Se’en stood up. “I don’t mind,” she said. “Will I need to repeat this class?”
“It will count as practical experience,” Znereda said benevolently. “You have a head start on the rest of the class anyway.” Se’en looked a bit puzzled. “Oh, you don’t have that idiom yet, do you? It means an advantage, because you began before the others.”
“Yes, I had a little experience,” Se’en said as she came up. “What do you need, Mr. Peters?”
“Need to reserve the kathir suit practice room for two hundred sailors,” Peters told her. “Don’t call me Mister, you’re gonna be dealin’ with officers and they’re likely to get bent outa shape if they hear you.”

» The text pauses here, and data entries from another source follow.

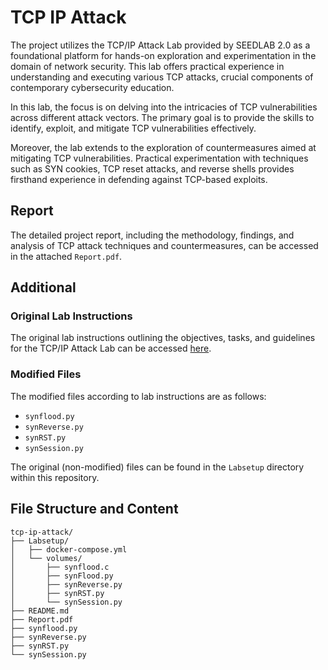 # TCP IP Attack
The project utilizes the TCP/IP Attack Lab provided by SEEDLAB 2.0 as a foundational platform for hands-on exploration and experimentation in the domain of network security. This lab offers practical experience in understanding and executing various TCP attacks, crucial components of contemporary cybersecurity education.

In this lab, the focus is on delving into the intricacies of TCP vulnerabilities across different attack vectors. The primary goal is to provide the skills to identify, exploit, and mitigate TCP vulnerabilities effectively.

Moreover, the lab extends to the exploration of countermeasures aimed at mitigating TCP vulnerabilities. Practical experimentation with techniques such as SYN cookies, TCP reset attacks, and reverse shells provides firsthand experience in defending against TCP-based exploits.

## Report
The detailed project report, including the methodology, findings, and analysis of TCP attack techniques and countermeasures, can be accessed in the attached `Report.pdf`.

## Additional

### Original Lab Instructions
The original lab instructions outlining the objectives, tasks, and guidelines for the TCP/IP Attack Lab can be accessed [here](https://seedsecuritylabs.org/Labs_20.04/Networking/TCP_Attacks/).

### Modified Files
The modified files according to lab instructions are as follows:
- `synflood.py`
- `synReverse.py`
- `synRST.py`
- `synSession.py`
  
The original (non-modified) files can be found in the `Labsetup` directory within this repository.

## File Structure and Content
```
tcp-ip-attack/
├── Labsetup/
│   ├── docker-compose.yml
│   └── volumes/
│       ├── synflood.c
│       ├── synFlood.py
│       ├── synReverse.py
│       ├── synRST.py
│       └── synSession.py
├── README.md
├── Report.pdf
├── synflood.py
├── synReverse.py
├── synRST.py
└── synSession.py
```
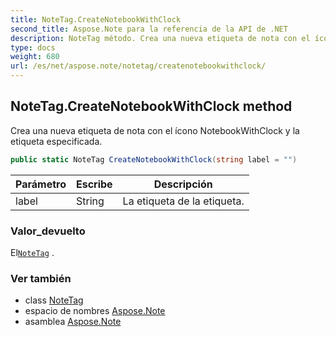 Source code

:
 ```yaml
---
title: NoteTag.CreateNotebookWithClock
second_title: Aspose.Note para la referencia de la API de .NET
description: NoteTag método. Crea una nueva etiqueta de nota con el ícono NotebookWithClock y la etiqueta especificada.
type: docs
weight: 680
url: /es/net/aspose.note/notetag/createnotebookwithclock/
---
```

## NoteTag.CreateNotebookWithClock method

Crea una nueva etiqueta de nota con el ícono NotebookWithClock y la etiqueta especificada.

```csharp
public static NoteTag CreateNotebookWithClock(string label = "")
```

| Parámetro | Escribe | Descripción |
| --- | --- | --- |
| label | String | La etiqueta de la etiqueta. |

### Valor_devuelto

El[`NoteTag`](../) .

### Ver también

* class [NoteTag](../)
* espacio de nombres [Aspose.Note](../../notetag/)
* asamblea [Aspose.Note](../../../)


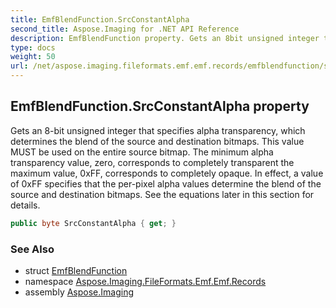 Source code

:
 ```yaml
---
title: EmfBlendFunction.SrcConstantAlpha
second_title: Aspose.Imaging for .NET API Reference
description: EmfBlendFunction property. Gets an 8bit unsigned integer that specifies alpha transparency which determines the blend of the source and destination bitmaps. This value MUST be used on the entire source bitmap. The minimum alpha transparency value zero corresponds to completely transparent the maximum value 0xFF corresponds to completely opaque. In effect a value of 0xFF specifies that the perpixel alpha values determine the blend of the source and destination bitmaps. See the equations later in this section for details
type: docs
weight: 50
url: /net/aspose.imaging.fileformats.emf.emf.records/emfblendfunction/srcconstantalpha/
---
```

## EmfBlendFunction.SrcConstantAlpha property

Gets an 8-bit unsigned integer that specifies alpha transparency, which determines the blend of the source and destination bitmaps. This value MUST be used on the entire source bitmap. The minimum alpha transparency value, zero, corresponds to completely transparent the maximum value, 0xFF, corresponds to completely opaque. In effect, a value of 0xFF specifies that the per-pixel alpha values determine the blend of the source and destination bitmaps. See the equations later in this section for details.

```csharp
public byte SrcConstantAlpha { get; }
```

### See Also

* struct [EmfBlendFunction](../)
* namespace [Aspose.Imaging.FileFormats.Emf.Emf.Records](../../emfblendfunction/)
* assembly [Aspose.Imaging](../../../)


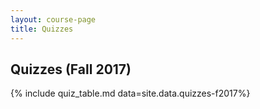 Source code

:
 ```yaml
---
layout: course-page
title: Quizzes
---
```


## Quizzes (Fall 2017)

{% include quiz_table.md  data=site.data.quizzes-f2017%}
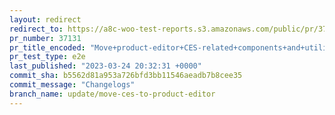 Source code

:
 ```yaml
---
layout: redirect
redirect_to: https://a8c-woo-test-reports.s3.amazonaws.com/public/pr/37131/e2e/index.html
pr_number: 37131
pr_title_encoded: "Move+product-editor+CES-related+components+and+utilities"
pr_test_type: e2e
last_published: "2023-03-24 20:32:31 +0000"
commit_sha: b5562d81a953a726bfd3bb11546aeadb7b8cee35
commit_message: "Changelogs"
branch_name: update/move-ces-to-product-editor
---
```

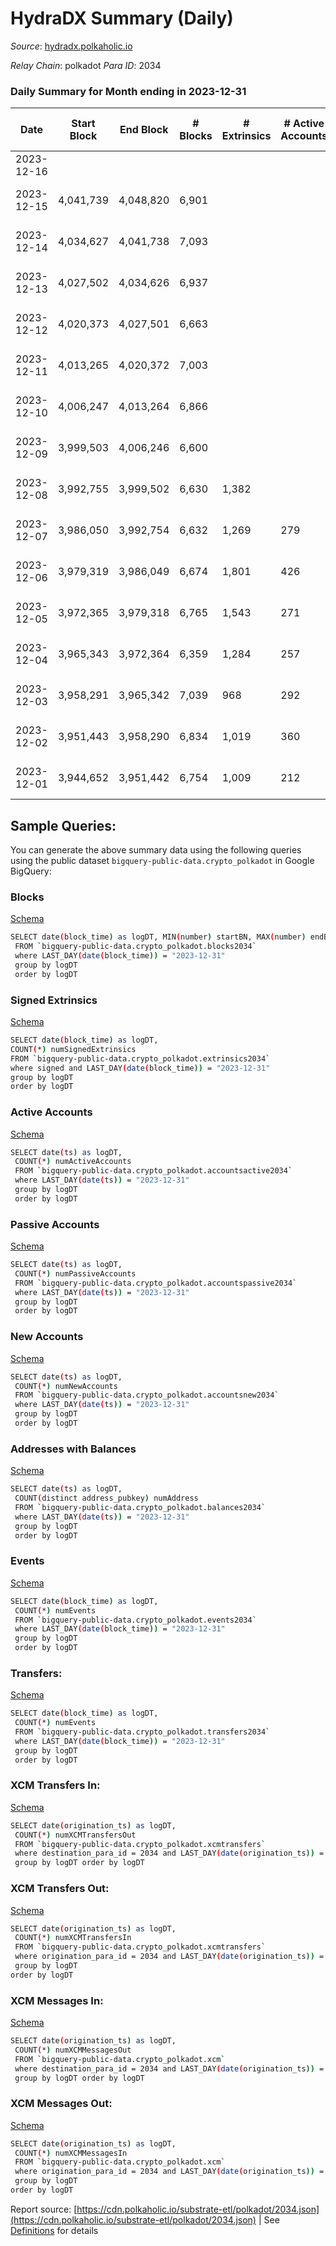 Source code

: # HydraDX Summary (Daily)

_Source_: [hydradx.polkaholic.io](https://hydradx.polkaholic.io)

*Relay Chain*: polkadot
*Para ID*: 2034



### Daily Summary for Month ending in 2023-12-31


| Date    | Start Block | End Block | # Blocks | # Extrinsics | # Active Accounts | # Passive Accounts | # New Accounts | # Addresses | # Events  | # Transfers ($USD) | # XCM Transfers In ($USD) | # XCM Transfers Out ($USD) | # XCM In | # XCM Out | Issues |
|---------|-------------|-----------|----------|--------------|-------------------|--------------------|----------------|-------------|-----------|--------------------|---------------------------|----------------------------|----------|-----------|--------|
| 2023-12-16 |  |  |  |  |  |  |  |  |  |   |   |   |  |  |  |
| 2023-12-15 | 4,041,739 | 4,048,820 | 6,901 |  |  |  |  |  |  |   | 197 ($560,069.25) | 102 ($185,915.72) | 360 | 309 | 181 missing (2.56%) |
| 2023-12-14 | 4,034,627 | 4,041,738 | 7,093 |  |  |  |  |  |  |   | 198 ($468,625.24) | 99 ($223,199.50) | 328 | 293 | 19 missing (0.27%) |
| 2023-12-13 | 4,027,502 | 4,034,626 | 6,937 |  |  |  |  |  |  |   | 219 ($304,801.05) | 98 ($124,820.05) | 354 | 293 | 188 missing (2.64%) |
| 2023-12-12 | 4,020,373 | 4,027,501 | 6,663 |  |  |  |  |  |  |   | 178 ($396,444.94) | 116 ($224,717.77) | 340 | 386 | 466 missing (6.54%) |
| 2023-12-11 | 4,013,265 | 4,020,372 | 7,003 |  |  |  |  |  |  |   | 157 ($336,765.99) | 100 ($171,218.19) | 273 | 285 | 105 missing (1.48%) |
| 2023-12-10 | 4,006,247 | 4,013,264 | 6,866 |  |  |  |  |  |  |   | 144 ($209,419.47) | 69 ($84,797.29) | 264 | 230 | 152 missing (2.17%) |
| 2023-12-09 | 3,999,503 | 4,006,246 | 6,600 |  |  |  |  |  |  |   | 220 ($543,285.80) | 90 ($142,687.14) | 369 | 308 | 144 missing (2.14%) |
| 2023-12-08 | 3,992,755 | 3,999,502 | 6,630 | 1,382 |  |  |  | 25,430 | 45,878 | 3,216  | 161 ($276,402.80) | 62 ($62,809.79) | 298 | 254 | 118 missing (1.75%) |
| 2023-12-07 | 3,986,050 | 3,992,754 | 6,632 | 1,269 | 279 | 24 | 30 | 25,400 | 44,482 | 2,979  | 152 ($248,003.37) | 86 ($111,973.93) | 310 | 248 | 73 missing (1.09%) |
| 2023-12-06 | 3,979,319 | 3,986,049 | 6,674 | 1,801 | 426 | 22 | 41 | 25,371 | 49,506 | 3,322  | 210 ($273,767.09) | 93 ($130,266.50) | 377 | 342 | 57 missing (0.85%) |
| 2023-12-05 | 3,972,365 | 3,979,318 | 6,765 | 1,543 | 271 | 27 | 42 | 25,333 | 47,523 | 3,279  | 186 ($481,652.14) | 108 ($145,355.47) | 351 | 280 | 189 missing (2.72%) |
| 2023-12-04 | 3,965,343 | 3,972,364 | 6,359 | 1,284 | 257 | 24 | 21 | 25,294 | 41,493 | 2,691  | 121 ($154,773.70) | 92 ($90,354.49) | 285 | 262 | 663 missing (9.44%) |
| 2023-12-03 | 3,958,291 | 3,965,342 | 7,039 | 968 | 292 | 21 |  | 25,277 | 37,749 | 1,900  | 110 ($138,338.27) | 44 ($15,059.28) | 183 | 166 | 13 missing (0.18%) |
| 2023-12-02 | 3,951,443 | 3,958,290 | 6,834 | 1,019 | 360 | 14 | 16 | 25,253 | 36,240 | 1,573  | 101 ($149,358.67) | 42 ($43,701.19) | 200 | 173 | 14 missing (0.20%) |
| 2023-12-01 | 3,944,652 | 3,951,442 | 6,754 | 1,009 | 212 | 18 |  | 25,240 | 37,958 | 2,082  | 125 ($121,378.41) | 45 ($33,264.55) | 228 | 199 | 37 missing (0.54%) |

## Sample Queries:
You can generate the above summary data using the following queries using the public dataset `bigquery-public-data.crypto_polkadot` in Google BigQuery:


### Blocks 

[Schema](https://github.com/colorfulnotion/substrate-etl/blob/main/schema/blocks.json)

```bash
SELECT date(block_time) as logDT, MIN(number) startBN, MAX(number) endBN, COUNT(*) numBlocks 
 FROM `bigquery-public-data.crypto_polkadot.blocks2034`  
 where LAST_DAY(date(block_time)) = "2023-12-31" 
 group by logDT 
 order by logDT
```

### Signed Extrinsics 

[Schema](https://github.com/colorfulnotion/substrate-etl/blob/main/schema/extrinsics.json)

```bash
SELECT date(block_time) as logDT, 
COUNT(*) numSignedExtrinsics 
FROM `bigquery-public-data.crypto_polkadot.extrinsics2034`  
where signed and LAST_DAY(date(block_time)) = "2023-12-31" 
group by logDT 
order by logDT
```

### Active Accounts 

[Schema](https://github.com/colorfulnotion/substrate-etl/blob/main/schema/accountsactive.json)

```bash
SELECT date(ts) as logDT, 
 COUNT(*) numActiveAccounts 
 FROM `bigquery-public-data.crypto_polkadot.accountsactive2034` 
 where LAST_DAY(date(ts)) = "2023-12-31" 
 group by logDT 
 order by logDT
```

### Passive Accounts 

[Schema](https://github.com/colorfulnotion/substrate-etl/blob/main/schema/accountspassive.json)

```bash
SELECT date(ts) as logDT, 
 COUNT(*) numPassiveAccounts 
 FROM `bigquery-public-data.crypto_polkadot.accountspassive2034` 
 where LAST_DAY(date(ts)) = "2023-12-31" 
 group by logDT 
 order by logDT
```

### New Accounts 

[Schema](https://github.com/colorfulnotion/substrate-etl/blob/main/schema/accountsnew.json)

```bash
SELECT date(ts) as logDT, 
 COUNT(*) numNewAccounts 
 FROM `bigquery-public-data.crypto_polkadot.accountsnew2034` 
 where LAST_DAY(date(ts)) = "2023-12-31" 
 group by logDT
 order by logDT
```

### Addresses with Balances 

[Schema](https://github.com/colorfulnotion/substrate-etl/blob/main/schema/balances.json)

```bash
SELECT date(ts) as logDT,
 COUNT(distinct address_pubkey) numAddress 
 FROM `bigquery-public-data.crypto_polkadot.balances2034` 
 where LAST_DAY(date(ts)) = "2023-12-31" 
 group by logDT 
 order by logDT
```

### Events 

[Schema](https://github.com/colorfulnotion/substrate-etl/blob/main/schema/events.json)

```bash
SELECT date(block_time) as logDT, 
 COUNT(*) numEvents 
 FROM `bigquery-public-data.crypto_polkadot.events2034` 
 where LAST_DAY(date(block_time)) = "2023-12-31" 
 group by logDT 
 order by logDT
```

### Transfers:

[Schema](https://github.com/colorfulnotion/substrate-etl/blob/main/schema/transfers.json)

```bash
SELECT date(block_time) as logDT, 
 COUNT(*) numEvents 
 FROM `bigquery-public-data.crypto_polkadot.transfers2034` 
 where LAST_DAY(date(block_time)) = "2023-12-31" 
 group by logDT 
 order by logDT
```

### XCM Transfers In: 

[Schema](https://github.com/colorfulnotion/substrate-etl/blob/main/schema/xcmtransfers.json)

```bash
SELECT date(origination_ts) as logDT, 
 COUNT(*) numXCMTransfersOut 
 FROM `bigquery-public-data.crypto_polkadot.xcmtransfers` 
 where destination_para_id = 2034 and LAST_DAY(date(origination_ts)) = "2023-12-31" 
 group by logDT order by logDT
```

### XCM Transfers Out: 

[Schema](https://github.com/colorfulnotion/substrate-etl/blob/main/schema/xcmtransfers.json)

```bash
SELECT date(origination_ts) as logDT, 
 COUNT(*) numXCMTransfersIn 
 FROM `bigquery-public-data.crypto_polkadot.xcmtransfers` 
 where origination_para_id = 2034 and LAST_DAY(date(origination_ts)) = "2023-12-31" 
 group by logDT 
order by logDT
```

### XCM Messages In: 

[Schema](https://github.com/colorfulnotion/substrate-etl/blob/main/schema/xcm.json)

```bash
SELECT date(origination_ts) as logDT, 
 COUNT(*) numXCMMessagesOut 
 FROM `bigquery-public-data.crypto_polkadot.xcm` 
 where destination_para_id = 2034 and LAST_DAY(date(origination_ts)) = "2023-12-31" 
 group by logDT order by logDT
```

### XCM Messages Out: 

[Schema](https://github.com/colorfulnotion/substrate-etl/blob/main/schema/xcm.json)

```bash
SELECT date(origination_ts) as logDT, 
 COUNT(*) numXCMMessagesIn 
 FROM `bigquery-public-data.crypto_polkadot.xcm` 
 where origination_para_id = 2034 and LAST_DAY(date(origination_ts)) = "2023-12-31" 
 group by logDT 
order by logDT
```


Report source: [https://cdn.polkaholic.io/substrate-etl/polkadot/2034.json](https://cdn.polkaholic.io/substrate-etl/polkadot/2034.json) | See [Definitions](/DEFINITIONS.md) for details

Se’en looked at Znereda. “I understood part of that,” she said. “He needs to speak to the zerkre.”
Znereda looked benevolent again. “Mr. Peters has a strong accent, in the idiom of his home region. It’s quite understandable if you listen closely, and it will be good practice for you. He objects to your saying ‘mister’ to him, on the ground that his superiors will not like to hear it applied to him as well as themselves.”
“That is what I think–thought he said,” Se’en agreed. “Thank you for explaining.”
Peters flushed. “I’ll try to smooth it out a little,” he assured her. “I can generally make myself understood if I try.”
“Thank you,” Se’en murmured.
They parted from Znereda, the little language master peering around the door like a grinning elf before pushing it to with a snap. Se’en gestured toward the bow, and they set off in search of ‘ship people.’